Extracted records
· · · · ·

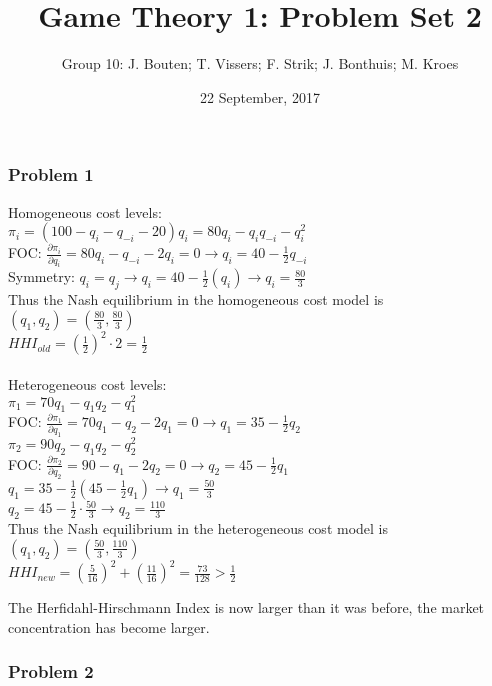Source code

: \documentclass[a4paper]{article}
\author{Group 10: J. Bouten; T. Vissers; F. Strik; J. Bonthuis; M. Kroes}
\date{22 September, 2017}
\title{Game Theory 1: Problem Set 2}
\begin{document}
\maketitle

\subsubsection{Problem 1}\label{problem1}

Homogeneous cost levels:\\
$\pi_i=(100-q_i-q_{-i}-20)q_i=80q_i-q_iq_{-i}-q_i^2$\\ 
FOC: $\frac{\partial\pi_i}{\partial q_i}=80q_i-q_{-i}-2q_i=0 \rightarrow q_i=40-\frac{1}{2}q_{-i}$\\
Symmetry: $q_i=q_j \rightarrow q_i=40-\frac{1}{2}(q_i)  \rightarrow q_i=\frac{80}{3}$
\\ 
Thus the Nash equilibrium in the homogeneous cost model is $(q_1,q_2)=(\frac{80}{3},\frac{80}{3})$
\\ $HHI_{old}=\left(\frac{1}{2}\right)^2\cdot2=\frac{1}{2}$\\ \\
Heterogeneous cost levels: \\ $\pi_1=70q_1-q_1q_2-q_1^2$\\
FOC: $\frac{\partial\pi_1}{\partial q_1}=70q_1-q_2-2q_1=0 \rightarrow q_1=35-\frac{1}{2}q_2 $\\
$\pi_2=90q_2-q_1q_2-q_2^2$\\
FOC: $\frac{\partial\pi_2}{\partial q_2}=90-q_1-2q_2=0 \rightarrow q_2=45-\frac{1}{2}q_1$\\
$q_1=35-\frac{1}{2}(45-\frac{1}{2}q_1) \rightarrow q_1=\frac{50}{3}$\\
$q_2=45-\frac{1}{2}\cdot\frac{50}{3} \rightarrow q_2=\frac{110}{3}$\\
Thus the Nash equilibrium in the heterogeneous cost model is $(q_1,q_2)=(\frac{50}{3},\frac{110}{3})$\\
$HHI_{new}=\left(\frac{5}{16}\right)^2+\left(\frac{11}{16}\right)^2=\frac{73}{128}>\frac{1}{2}$

The Herfidahl-Hirschmann Index is now larger than it was before, the market concentration has become larger. 

\subsubsection{Problem 2}\label{problem2}
\end{document}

· · · · ·

Work item:
Scan the data above for the word "left", then copy every line that holds it.

Your solution:
\\ $HHI_{old}=\left(\frac{1}{2}\right)^2\cdot2=\frac{1}{2}$\\ \\
$HHI_{new}=\left(\frac{5}{16}\right)^2+\left(\frac{11}{16}\right)^2=\frac{73}{128}>\frac{1}{2}$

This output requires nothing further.